_Exercise brief_
The response should consist of the records that follow, printed exactly.

_Material provided_
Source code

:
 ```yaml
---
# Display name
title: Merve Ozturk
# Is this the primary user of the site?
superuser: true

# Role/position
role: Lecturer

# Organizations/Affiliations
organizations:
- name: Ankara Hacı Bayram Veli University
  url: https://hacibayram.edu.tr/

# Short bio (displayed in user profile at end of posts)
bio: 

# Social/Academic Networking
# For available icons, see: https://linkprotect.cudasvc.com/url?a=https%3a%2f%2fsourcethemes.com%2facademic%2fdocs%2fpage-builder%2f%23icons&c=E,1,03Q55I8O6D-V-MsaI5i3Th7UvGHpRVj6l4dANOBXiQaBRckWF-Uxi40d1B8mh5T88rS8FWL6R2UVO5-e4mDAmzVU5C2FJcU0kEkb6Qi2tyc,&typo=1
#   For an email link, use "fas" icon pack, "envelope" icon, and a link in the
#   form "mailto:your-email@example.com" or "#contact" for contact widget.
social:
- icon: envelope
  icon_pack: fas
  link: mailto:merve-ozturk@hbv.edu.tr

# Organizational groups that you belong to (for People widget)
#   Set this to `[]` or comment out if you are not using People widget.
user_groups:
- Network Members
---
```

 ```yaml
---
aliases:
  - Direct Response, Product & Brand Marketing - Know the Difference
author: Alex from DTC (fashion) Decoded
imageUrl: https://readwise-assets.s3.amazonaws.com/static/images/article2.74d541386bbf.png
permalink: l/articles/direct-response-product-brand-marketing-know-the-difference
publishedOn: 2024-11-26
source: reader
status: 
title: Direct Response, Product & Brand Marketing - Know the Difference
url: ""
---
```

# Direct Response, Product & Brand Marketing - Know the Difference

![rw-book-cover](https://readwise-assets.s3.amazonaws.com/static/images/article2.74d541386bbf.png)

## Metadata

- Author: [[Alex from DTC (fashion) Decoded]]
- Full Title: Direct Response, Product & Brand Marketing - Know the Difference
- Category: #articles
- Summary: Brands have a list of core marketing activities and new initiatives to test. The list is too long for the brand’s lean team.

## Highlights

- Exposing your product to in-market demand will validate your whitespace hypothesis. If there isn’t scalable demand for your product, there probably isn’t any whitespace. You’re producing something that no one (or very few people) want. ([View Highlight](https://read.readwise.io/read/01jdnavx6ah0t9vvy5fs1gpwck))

_Exercise solution_
Source code

:
 ```yaml
---
# Display name
title: Merve Ozturk
# Is this the primary user of the site?
superuser: true

# Role/position
role: Lecturer

# Organizations/Affiliations
organizations:
- name: Ankara Hacı Bayram Veli University
  url: https://hacibayram.edu.tr/

# Short bio (displayed in user profile at end of posts)
bio: 

# Social/Academic Networking
# For available icons, see: https://linkprotect.cudasvc.com/url?a=https%3a%2f%2fsourcethemes.com%2facademic%2fdocs%2fpage-builder%2f%23icons&c=E,1,03Q55I8O6D-V-MsaI5i3Th7UvGHpRVj6l4dANOBXiQaBRckWF-Uxi40d1B8mh5T88rS8FWL6R2UVO5-e4mDAmzVU5C2FJcU0kEkb6Qi2tyc,&typo=1
#   For an email link, use "fas" icon pack, "envelope" icon, and a link in the
#   form "mailto:your-email@example.com" or "#contact" for contact widget.
social:
- icon: envelope
  icon_pack: fas
  link: mailto:merve-ozturk@hbv.edu.tr

# Organizational groups that you belong to (for People widget)
#   Set this to `[]` or comment out if you are not using People widget.
user_groups:
- Network Members
---
```

 ```yaml
---
aliases:
  - Direct Response, Product & Brand Marketing - Know the Difference
author: Alex from DTC (fashion) Decoded
imageUrl: https://readwise-assets.s3.amazonaws.com/static/images/article2.74d541386bbf.png
permalink: l/articles/direct-response-product-brand-marketing-know-the-difference
publishedOn: 2024-11-26
source: reader
status: 
title: Direct Response, Product & Brand Marketing - Know the Difference
url: ""
---
```

# Direct Response, Product & Brand Marketing - Know the Difference

![rw-book-cover](https://readwise-assets.s3.amazonaws.com/static/images/article2.74d541386bbf.png)

## Metadata

- Author: [[Alex from DTC (fashion) Decoded]]
- Full Title: Direct Response, Product & Brand Marketing - Know the Difference
- Category: #articles
- Summary: Brands have a list of core marketing activities and new initiatives to test. The list is too long for the brand’s lean team.

## Highlights

- Exposing your product to in-market demand will validate your whitespace hypothesis. If there isn’t scalable demand for your product, there probably isn’t any whitespace. You’re producing something that no one (or very few people) want. ([View Highlight](https://read.readwise.io/read/01jdnavx6ah0t9vvy5fs1gpwck))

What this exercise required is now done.